(PROBLEM TO SOLVE) Up to and including the line bearing "### Objective", output every line of the entries exactly as written, starting from the first; pictures stay out.
PROVIDED RECORDS Start Marker
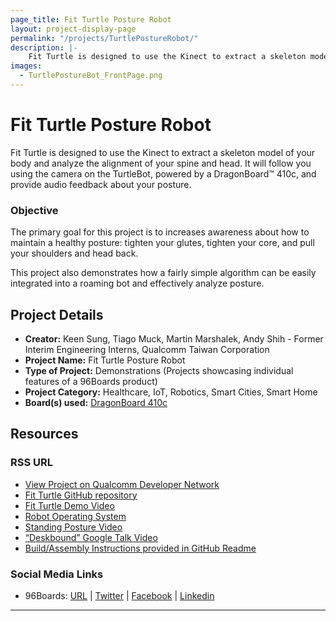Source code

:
 ```yaml
---
page_title: Fit Turtle Posture Robot
layout: project-display-page
permalink: "/projects/TurtlePostureRobot/"
description: |-
    Fit Turtle is designed to use the Kinect to extract a skeleton model of your body and analyze the alignment of your spine and head. It will follow you using the camera on the TurtleBot, powered by a DragonBoard™ 410c, and provide audio feedback about your posture.
images:
  - TurtlePostureBot_FrontPage.png
---
```

# Fit Turtle Posture Robot

Fit Turtle is designed to use the Kinect to extract a skeleton model of your body and analyze the alignment of your spine and head. It will follow you using the camera on the TurtleBot, powered by a DragonBoard™ 410c, and provide audio feedback about your posture.

### Objective

The primary goal for this project is to increases awareness about how to maintain a healthy posture: tighten your glutes, tighten your core, and pull your shoulders and head back.

This project also demonstrates how a fairly simple algorithm can be easily integrated into a roaming bot and effectively analyze posture.

## Project Details

- **Creator:** Keen Sung, Tiago Muck, Martin Marshalek, Andy Shih - Former Interim Engineering Interns, Qualcomm Taiwan Corporation
- **Project Name:** Fit Turtle Posture Robot
- **Type of Project:** Demonstrations (Projects showcasing individual features of a 96Boards product)
- **Project Category:** Healthcare, IoT, Robotics, Smart Cities, Smart Home
- **Board(s) used:** [DragonBoard 410c](http://www.96boards.org/product/dragonboard410c/)

## Resources

### RSS URL

- [View Project on Qualcomm Developer Network](https://developer.qualcomm.com/project/fit-turtle-posture-robot)
- [Fit Turtle GitHub repository](https://github.com/pyg/fitturtle)
- [Fit Turtle Demo Video](https://www.youtube.com/embed/2pwABELa4KU?rel=0&width=560&height=315&wmode=transparent&iframe=true&autoplay=1)
- [Robot Operating System](http://www.ros.org/)
- [Standing Posture Video](https://www.youtube.com/embed/ay3xNBukCTo?rel=0&width=560&height=315&wmode=transparent&iframe=true&autoplay=1)
- [“Deskbound” Google Talk Video](https://www.youtube.com/embed/kfg_e6YG37U?rel=0&width=560&height=315&wmode=transparent&iframe=true&autoplay=1)
- [Build/Assembly Instructions provided in GitHub Readme](https://github.com/pyg/fitturtle)

### Social Media Links

- 96Boards: [URL](http://www.96boards.org/) &#124; [Twitter](https://twitter.com/96boards) &#124; [Facebook](https://www.facebook.com/96Boards) &#124; [Linkedin](https://www.linkedin.com/showcase/6637095/)

***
PROVIDED RECORDS End Marker
(EXERCISE ANSWER)
Source code

:
 ```yaml
---
page_title: Fit Turtle Posture Robot
layout: project-display-page
permalink: "/projects/TurtlePostureRobot/"
description: |-
    Fit Turtle is designed to use the Kinect to extract a skeleton model of your body and analyze the alignment of your spine and head. It will follow you using the camera on the TurtleBot, powered by a DragonBoard™ 410c, and provide audio feedback about your posture.
images:
  - TurtlePostureBot_FrontPage.png
---
```

# Fit Turtle Posture Robot

Fit Turtle is designed to use the Kinect to extract a skeleton model of your body and analyze the alignment of your spine and head. It will follow you using the camera on the TurtleBot, powered by a DragonBoard™ 410c, and provide audio feedback about your posture.

### Objective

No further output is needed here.